Academic work has probably been attempted on what makes the ideal comedy double act - equations dissecting Stan and Ollie, Eric and Ernie, Vladimir and Estragon, Pete and Dud, Vic and Bob - but whatever it is, Crook and Jones have it. Put them together, and they just look funny, in both senses of the phrase. Crook is like a scarecrow drawn by a pirate, Jones like a turnip made of gnomes. A lonely field is their ideal setting and, even if Detectorists consisted of nothing but scenes of them shuffling a few steps, heads bent to the earth as they sweep their machines, straining to catch a blip in their headphones, then stopping to dig, being disappointed about what they find, and shuffling on again, it would be worth watching.

And, in fact, a lot of Detectorists is just that same splendid sequence, over and over again. If there is a catchphrase, it is "What you got?" - the nervous, hopeful, slightly jealous question this pair, Andy (Crook) and Lance (Jones), call repeatedly back and forth whenever one of their detectors pings and the trowel comes out.

But the series, written and directed by Crook, has much more going on, albeit quietly. For one thing, there's the constant, chummy, jibing banter the duo share. For another, there is a pair of rival detectorists who look like Simon and Garfunkel, hiding in the long grass. And for another, there's a gentle but determined probing of the psychology that can drive us obsessively into our hobbies, the way we wrap ourselves in things to blot out the world and make the time pass, while we're waiting to stumble over the pot of gold we must surely find one day.

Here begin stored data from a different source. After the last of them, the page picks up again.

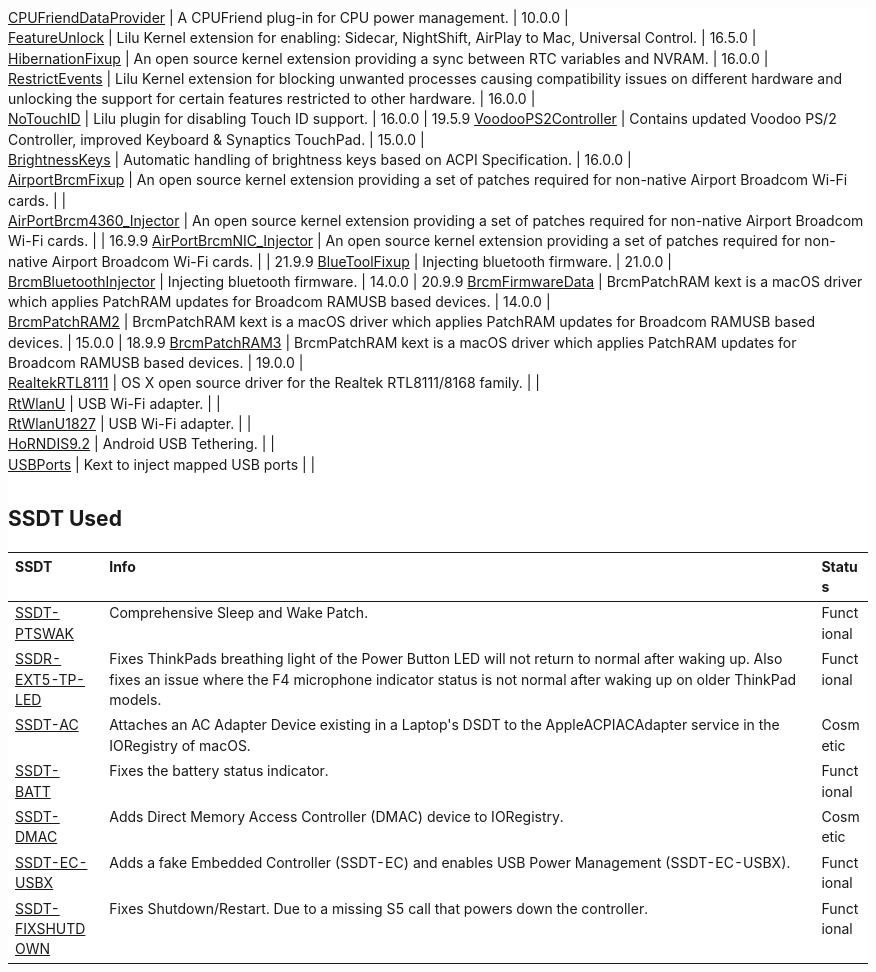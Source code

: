 [CPUFriendDataProvider](https://github.com/acidanthera/CPUFriend) | A CPUFriend plug-in for CPU power management. | 10.0.0 |  
[FeatureUnlock](https://github.com/acidanthera/FeatureUnlock) | Lilu Kernel extension for enabling: Sidecar, NightShift, AirPlay to Mac, Universal Control. | 16.5.0 |  
[HibernationFixup](https://github.com/acidanthera/HibernationFixup) | An open source kernel extension providing a sync between RTC variables and NVRAM. | 16.0.0 |  
[RestrictEvents](https://github.com/acidanthera/RestrictEvents) | Lilu Kernel extension for blocking unwanted processes causing compatibility issues on different hardware and unlocking the support for certain features restricted to other hardware. | 16.0.0 |  
[NoTouchID](https://github.com/al3xtjames/NoTouchID) | Lilu plugin for disabling Touch ID support. | 16.0.0 |  19.5.9
[VoodooPS2Controller](https://github.com/acidanthera/VoodooPS2) | Contains updated Voodoo PS/2 Controller, improved Keyboard & Synaptics TouchPad. | 15.0.0 |  
[BrightnessKeys](https://github.com/acidanthera/BrightnessKeys) | Automatic handling of brightness keys based on ACPI Specification. | 16.0.0 |  
[AirportBrcmFixup](https://github.com/acidanthera/AirportBrcmFixup) | An open source kernel extension providing a set of patches required for non-native Airport Broadcom Wi-Fi cards. |  |  
[AirPortBrcm4360_Injector]() | An open source kernel extension providing a set of patches required for non-native Airport Broadcom Wi-Fi cards. |  | 16.9.9
[AirPortBrcmNIC_Injector]() | An open source kernel extension providing a set of patches required for non-native Airport Broadcom Wi-Fi cards. |  | 21.9.9
[BlueToolFixup](https://github.com/acidanthera/BrcmPatchRAM) | Injecting bluetooth firmware. | 21.0.0 |  
[BrcmBluetoothInjector](https://github.com/acidanthera/BrcmPatchRAM) | Injecting bluetooth firmware. | 14.0.0 | 20.9.9
[BrcmFirmwareData](https://github.com/acidanthera/BrcmPatchRAM) | BrcmPatchRAM kext is a macOS driver which applies PatchRAM updates for Broadcom RAMUSB based devices. | 14.0.0 |  
[BrcmPatchRAM2](https://github.com/acidanthera/BrcmPatchRAM) | BrcmPatchRAM kext is a macOS driver which applies PatchRAM updates for Broadcom RAMUSB based devices. | 15.0.0 | 18.9.9
[BrcmPatchRAM3](https://github.com/acidanthera/BrcmPatchRAM) | BrcmPatchRAM kext is a macOS driver which applies PatchRAM updates for Broadcom RAMUSB based devices. | 19.0.0 |  
[RealtekRTL8111](https://github.com/Mieze/RTL8111_driver_for_OS_X) | OS X open source driver for the Realtek RTL8111/8168 family. |  |  
[RtWlanU](https://github.com/chris1111/Wireless-USB-OC-Big-Sur-Adapter) | USB Wi-Fi adapter. |  |  
[RtWlanU1827](https://github.com/chris1111/Wireless-USB-OC-Big-Sur-Adapter) | USB Wi-Fi adapter. |  |  
[HoRNDIS9.2](https://github.com/jwise/HoRNDIS) | Android USB Tethering. |  |  
[USBPorts]([https://www.youtube.com/watch?v=rlTDHkPzjAk&t=654s](https://github.com/benbaker76/Hackintool)) | Kext to inject mapped USB ports |  |  
  
## SSDT Used
SSDT | Info | Status
:---------|:---------|:---------
[SSDT-PTSWAK](https://github.com/5T33Z0/OC-Little-Translated/tree/main/04_Fixing_Sleep_and_Wake_Issues/PTSWAK_Sleep_and_Wake_Fix) | Comprehensive Sleep and Wake Patch. | Functional
[SSDR-EXT5-TP-LED](https://github.com/5T33Z0/OC-Little-Translated/tree/main/04_Fixing_Sleep_and_Wake_Issues/PTSWAK_Sleep_and_Wake_Fix) | Fixes ThinkPads breathing light of the Power Button LED will not return to normal after waking up. Also fixes an issue where the F4 microphone indicator status is not normal after waking up on older ThinkPad models. | Functional
[SSDT-AC](https://github.com/5T33Z0/OC-Little-Translated/tree/main/01_Adding_missing_Devices_and_enabling_Features/AC_Adapter_(SSDT-AC)) | Attaches an AC Adapter Device existing in a Laptop's DSDT to the AppleACPIACAdapter service in the IORegistry of macOS. | Cosmetic
[SSDT-BATT](https://dortania.github.io/OpenCore-Post-Install/laptop-specific/battery.html#battery-status) | Fixes the battery status indicator. | Functional
[SSDT-DMAC](https://github.com/5T33Z0/OC-Little-Translated/tree/main/01_Adding_missing_Devices_and_enabling_Features/DMA_Controller_(SSDT-DMAC)) | Adds Direct Memory Access Controller (DMAC) device to IORegistry. | Cosmetic
[SSDT-EC-USBX](https://dortania.github.io/Getting-Started-With-ACPI/Universal/ec-fix.html#fixing-embedded-controller-ssdt-ecusbx) | Adds a fake Embedded Controller (SSDT-EC) and enables USB Power Management (SSDT-EC-USBX). | Functional
[SSDT-FIXSHUTDOWN](https://dortania.github.io/OpenCore-Post-Install/usb/misc/shutdown.html#fixing-shutdown-restart) | Fixes Shutdown/Restart. Due to a missing S5 call that powers down the controller. | Functional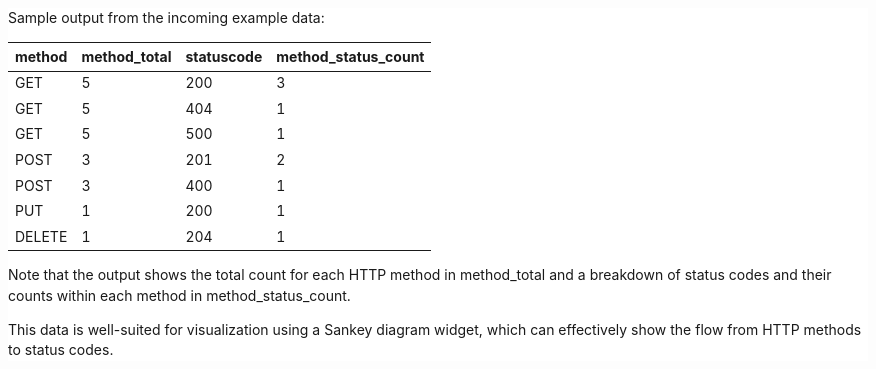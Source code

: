 Sample output from the incoming example data: 

method| method_total| statuscode| method_status_count  
---|---|---|---  
GET| 5| 200| 3  
GET| 5| 404| 1  
GET| 5| 500| 1  
POST| 3| 201| 2  
POST| 3| 400| 1  
PUT| 1| 200| 1  
DELETE| 1| 204| 1  
  
Note that the output shows the total count for each HTTP method in method_total and a breakdown of status codes and their counts within each method in method_status_count. 

This data is well-suited for visualization using a Sankey diagram widget, which can effectively show the flow from HTTP methods to status codes.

Crook binds this all up with a great feel for relationships, between Andy and Lance, between Andy and his partner Becky (the infallible Rachael Stirling), and between Andy, Lance and Sophie (Aimee-Ffion Edwards), a bright young student stranger who turns up in their field one day, suspiciously interested in them.

More surprising, though, is his visual sense as director, layering in odd silent gags (by day, Andy works a series of menial jobs whose physical aspects - pushing floor cleaners and lawnmowers - all mirror his metal detecting) and displaying an unshowy, folksy, quite rapturous feel for landscape. Above all, Detectorists just looks great, and feels lovely to be inside. It's a gem covered in dirt, a strange little thing, strangely beautiful.

Saturday, October 5

Enlightened

10pm, Sky Atlantic

Laura Dern's astonishing little programme continues with an episode in which she barely has a cameo. As the double bill that opened this final series last week laid out, Amy (Dern) is on a new holy war to bring down the company she works for. This week, though, we take a brief hiatus from her campaign, to catch up instead with her ex-husband, Levi (a great performance by Luke Wilson), a cynical, dissipated, dissolute, disillusioned alcoholic and drug addict, pretty close to hitting rock bottom. Last we saw of Levi, Amy had somehow persuaded him to try and get clean by visiting the same, expensive, New Age retreat in Hawaii where she first found her enlightenment, following lots of hugs in group therapy, and a close encounter with a turtle in the ocean. Levi's experience of the place, however, does not quite match up with the picture of Nirvana that Amy has been painting for anyone who will listen. And there's no sign of that turtle.

Saturday, October 5

Doctor Who

8.30pm, BBC One

Half-past eight!? You'll need to watch this in your pyjamas! It would be hard (hopefully) for this series to get much worse than the fan-girl tickling tedium of whatever last week's non-story was supposed to be about, and this week's is indeed a slight step back in the right direction, at least for a while. The good bit comes early, when the Tardis pitches up on the moon in 2045, to find a deserted base filled with corpses, and the crew of a desperate mission from Earth, armed with nukes. There's some good creeping about, and some excellent spider-monsters that will seriously terrify younger viewers (if there are any left). It soon reverts to type for some hand-wringing, tear-sodden overinflated emotional angst that doesn't make any sense at the end, mind you. Capaldi still rocks, though. Maybe he can fly back in time to the old BBC Television Centre and try to find some decent storylines for his second series.